- Theatrical release poster
- Directed by: Dana Lustig
- Written by: Grant Vetters; David Kolbowicz; Chris Charney;
- Produced by: Gavin Wilding; Kyle Bornais; Byron A. Martin;
- Starring: Tania Raymonde; Rumer Willis; Kristin Cavallari; Ryan Merriman; Tia Carrere; Rob Schneider;
- Cinematography: Michael Marshall
- Edited by: Michael Doherty
- Music by: Chris Ainscough
- Production companies: Redwood Palms Pictures; Rampage Entertainment; Farpoint Films;
- Distributed by: Anchor Bay Entertainment; Image Entertainment;
- Release dates: April 10, 2009 (Canada); May 15, 2009 (United States);
- Running time: 85 minutes
- Countries: United States; Canada;
- Language: English
- Budget: $3.5 million

= Wild Cherry (film) =

2009 film by Dana Lustig

Wild Cherry is a 2009 teen comedy film directed by Dana Lustig and starring Tania Raymonde, Rumer Willis, Kristin Cavallari, Ryan Merriman, Tia Carrere, and Rob Schneider.

==Plot==
Helen McNichol, a high school senior, decides to lose her virginity to Stanford Prescott, her jock boyfriend. However, she learns that her name is written in the high school football team's secret "Bang Book" and it is Stanford's job to deflower her. The tables are turned and the battle begins when she and her two best friends, Katelyn Chase and Trish Van Doren, form a pact to maintain their virginity, embarrass the team and foil the plot against them. Helen gets Stanford by ramming him off of a go-cart track and then she, along with Katelyn and Trish, trick him and his two best friends (who are also Katelyn's and Trish's boyfriends) into accidentally making out with each other.

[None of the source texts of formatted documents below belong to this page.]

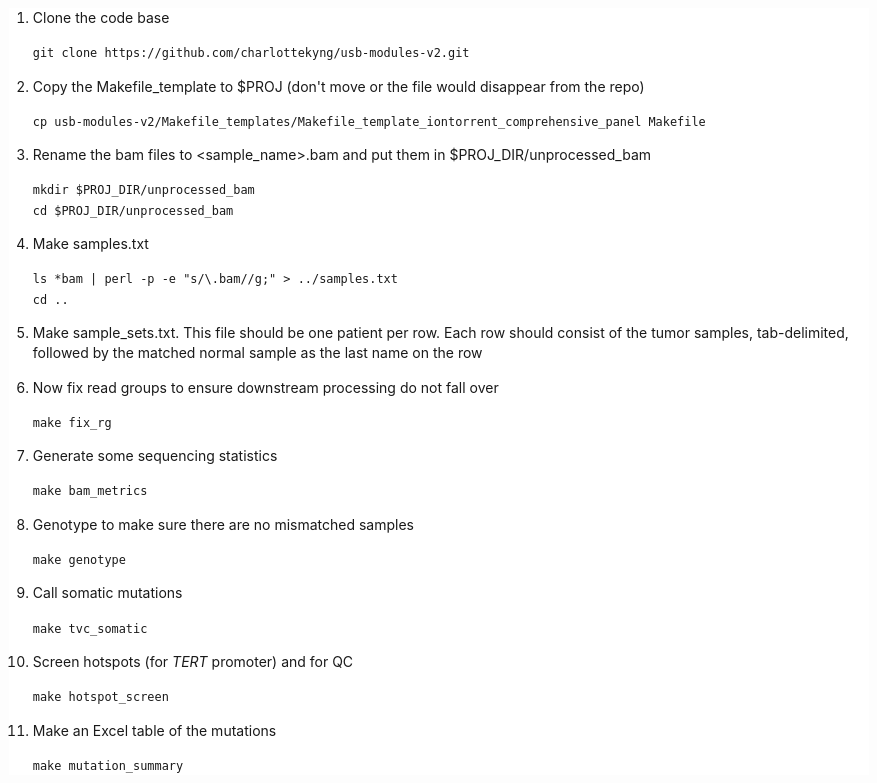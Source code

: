 1. Clone the code base
    ```
    git clone https://github.com/charlottekyng/usb-modules-v2.git
    ```

1. Copy the Makefile_template to $PROJ (don't move or the file would disappear from the repo)
    ```
    cp usb-modules-v2/Makefile_templates/Makefile_template_iontorrent_comprehensive_panel Makefile
    ```

1. Rename the bam files to <sample_name>.bam and put them in $PROJ_DIR/unprocessed_bam
    ```
    mkdir $PROJ_DIR/unprocessed_bam
    cd $PROJ_DIR/unprocessed_bam
    ```

1. Make samples.txt
    ```
    ls *bam | perl -p -e "s/\.bam//g;" > ../samples.txt
    cd ..
    ```

1. Make sample_sets.txt. This file should be one patient per row. 
Each row should consist of the tumor samples, tab-delimited,  followed by the matched normal sample as the last name on the row

1. Now fix read groups to ensure downstream processing do not fall over
    ```
    make fix_rg
    ```

1. Generate some sequencing statistics
    ```
    make bam_metrics
    ```

1. Genotype to make sure there are no mismatched samples
    ```
    make genotype
    ```

1. Call somatic mutations
    ```
    make tvc_somatic
    ```

1. Screen hotspots (for _TERT_ promoter) and for QC
    ```
    make hotspot_screen
    ```

1. Make an Excel table of the mutations
    ```
    make mutation_summary
    ```
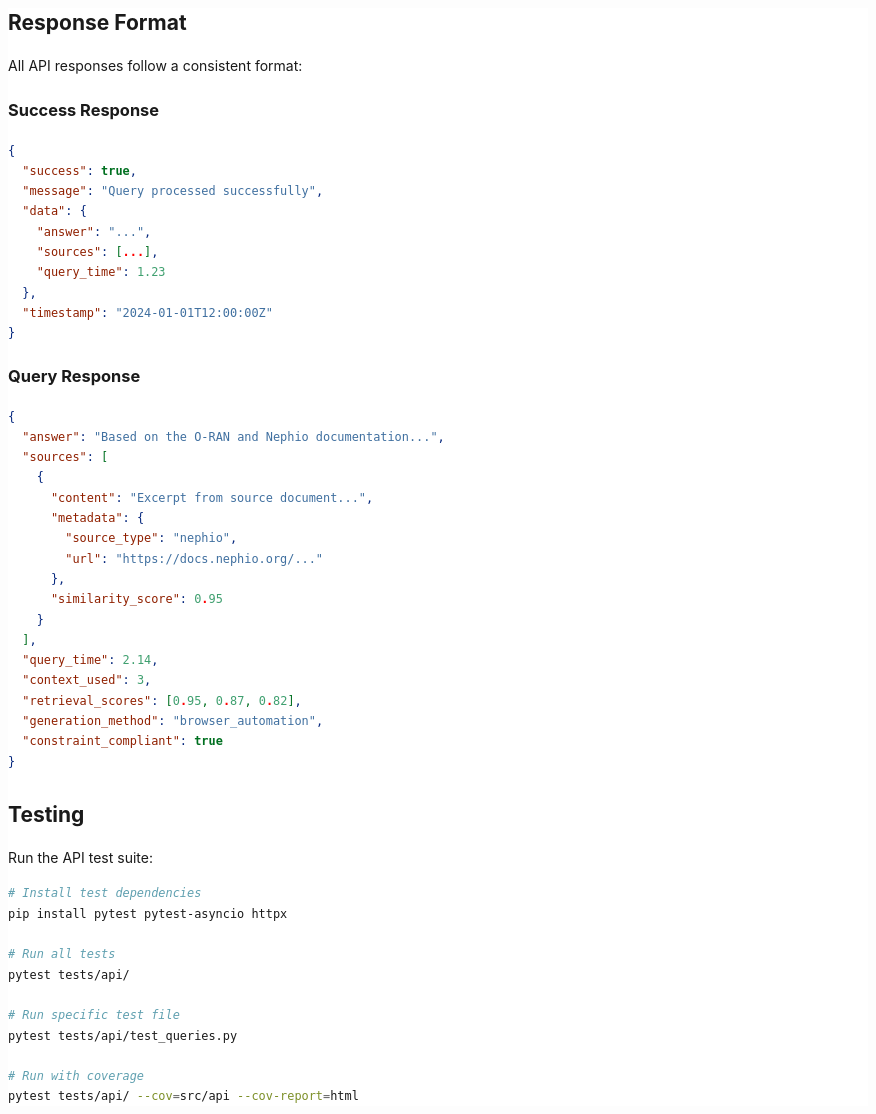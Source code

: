 ## Response Format

All API responses follow a consistent format:

### Success Response
```json
{
  "success": true,
  "message": "Query processed successfully",
  "data": {
    "answer": "...",
    "sources": [...],
    "query_time": 1.23
  },
  "timestamp": "2024-01-01T12:00:00Z"
}
```

### Query Response
```json
{
  "answer": "Based on the O-RAN and Nephio documentation...",
  "sources": [
    {
      "content": "Excerpt from source document...",
      "metadata": {
        "source_type": "nephio",
        "url": "https://docs.nephio.org/..."
      },
      "similarity_score": 0.95
    }
  ],
  "query_time": 2.14,
  "context_used": 3,
  "retrieval_scores": [0.95, 0.87, 0.82],
  "generation_method": "browser_automation",
  "constraint_compliant": true
}
```

## Testing

Run the API test suite:

```bash
# Install test dependencies
pip install pytest pytest-asyncio httpx

# Run all tests
pytest tests/api/

# Run specific test file
pytest tests/api/test_queries.py

# Run with coverage
pytest tests/api/ --cov=src/api --cov-report=html
```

At a party, they slip a sex pill into the punch, giving Stanford and his friends erections. Helen confronts Katelyn and Trish about the sex pills and blames them for everything. Visiting Stanford at the hospital, Helen tries to apologize and make it up to him, but he turns her down and tells her to go away. Heartbroken about her breakup with Stanford, Helen initially decides not to go to his football game, but after a talk with her father Nathan about how people make mistakes in life, she changes her mind.

At the football game, Helen apologizes to Katelyn and Trish and they forgive her. Soon Stanford's team begins losing the game. During halftime, Helen takes the microphone and apologizes for everything and helps Stanford and his team into realizing why they are losing and Stanford forgives her. When the next match comes, Stanford and his team follow Helen's advice and defeat the other team. Everyone then goes to the victory party where Helen and Stanford finally have sex. Helen comes home after the party and sees Nathan sitting on a closed toilet playing a trombone through the window in which she smiles at.

==Cast==
- Tania Raymonde as Helen McNichol
- Rumer Willis as Katelyn Chase
- Kristin Cavallari as Trish Van Doren
- Tia Carrere as Ms. Haumea
- Rob Schneider as Nathan McNichol
- Elle King as Sabrina
- Ryan Merriman as Stanford Prescott
- Jesse Moss as Brad "Skeets" Skeetowski
- John White as Franklin Peters
- Tegan Moss as Hannah

==Production==
Film production took place in Winnipeg, Manitoba, from May 7 to May 29, 2008. School scenes were filmed at Technical Vocational High School.